Despite all the buzz around how distributed-ledger technology will revolutionize the middle and back office of financial services, it could not have shown up at a worse time.

The generic name for bitcoin’s blockchain technology shows promise in simplifying post-trade processing by providing a single golden copy of critical data that every party involved in a trade can use, instead of relying on multiple versions of the same data stored in disparate systems.

But there’s a significant timing issue when it comes to adopting distributed-ledger technology: it’s not ready for the enterprise yet. Right now, it is a wonder of theoretical technology that every tech concern is investigating, but the first proofs-of-concepts are at least 12 to 18 months away. And that does not take into consideration the development of industry-accepted standards for implementing distributed-ledger technology.

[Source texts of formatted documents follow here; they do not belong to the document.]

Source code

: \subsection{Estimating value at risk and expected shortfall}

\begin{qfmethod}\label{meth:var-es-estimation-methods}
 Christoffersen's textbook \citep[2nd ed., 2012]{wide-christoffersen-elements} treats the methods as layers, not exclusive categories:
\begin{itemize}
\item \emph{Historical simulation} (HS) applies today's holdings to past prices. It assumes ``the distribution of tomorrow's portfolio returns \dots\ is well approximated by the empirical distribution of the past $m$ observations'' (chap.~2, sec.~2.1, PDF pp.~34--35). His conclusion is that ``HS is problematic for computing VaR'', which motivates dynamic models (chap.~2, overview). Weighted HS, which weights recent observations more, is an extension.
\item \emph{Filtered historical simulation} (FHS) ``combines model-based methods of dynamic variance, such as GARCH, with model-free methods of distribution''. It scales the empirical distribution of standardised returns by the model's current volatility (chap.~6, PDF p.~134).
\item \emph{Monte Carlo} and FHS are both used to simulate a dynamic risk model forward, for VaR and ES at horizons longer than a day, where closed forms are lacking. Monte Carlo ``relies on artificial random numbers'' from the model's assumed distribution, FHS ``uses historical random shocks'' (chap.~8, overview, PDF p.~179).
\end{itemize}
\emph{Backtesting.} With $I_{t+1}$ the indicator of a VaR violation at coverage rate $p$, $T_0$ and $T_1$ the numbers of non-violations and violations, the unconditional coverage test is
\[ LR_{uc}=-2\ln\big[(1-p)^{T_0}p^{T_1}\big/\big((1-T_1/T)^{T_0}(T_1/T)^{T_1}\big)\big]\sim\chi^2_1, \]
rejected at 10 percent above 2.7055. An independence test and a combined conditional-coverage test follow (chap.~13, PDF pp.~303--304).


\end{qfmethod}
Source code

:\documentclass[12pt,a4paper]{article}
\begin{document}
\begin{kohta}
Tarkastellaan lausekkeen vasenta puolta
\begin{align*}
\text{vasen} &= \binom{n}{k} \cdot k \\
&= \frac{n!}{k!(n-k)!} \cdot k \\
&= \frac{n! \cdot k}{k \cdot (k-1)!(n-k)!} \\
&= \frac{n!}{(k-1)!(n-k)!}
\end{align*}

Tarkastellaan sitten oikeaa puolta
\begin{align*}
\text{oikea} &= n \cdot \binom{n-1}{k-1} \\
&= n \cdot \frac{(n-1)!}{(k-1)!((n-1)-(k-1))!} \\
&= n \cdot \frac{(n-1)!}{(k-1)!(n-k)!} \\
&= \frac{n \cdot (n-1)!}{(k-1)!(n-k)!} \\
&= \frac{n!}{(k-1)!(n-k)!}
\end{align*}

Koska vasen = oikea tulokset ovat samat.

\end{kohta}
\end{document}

With previous innovations like open source or HTML5, institutions could simply wait until the technology matured before adopting. But this is not the case for distributed-ledger technology in the back office.

The U.S. capital markets are in the midst of an expensive multi-year project to shorten trade settlement process from three days after a trade is made (T+3) to two days (T+2), a migration that pulls in the buy side, sell side, trading venues, and clearinghouses. If all goes to plan, the new T+2 settlement cycle will go live in the third quarter of 2017, or about the same time the industry likely will see mature and available distributed-ledger technology.

Since technology investment in the back office tends to be driven by risk reduction and cost savings rather than capturing alpha, distributed-ledger technology will need to provide a significant return on investment to warrant organizations ripping out and replacing the technology they just spent the past two years installing.

Alternatively,financial regulators could mandate the industry to adopt the new technology in the back office, but it’s doubtful that they would have the appetite to do so after completing a large project as moving to T+2.

The financial industry definitely will benefit by adopting distributed-ledger technology once the technology is fully baked, but it won’t have as large of an effect as it could have had due to unfortunate regulatory timing.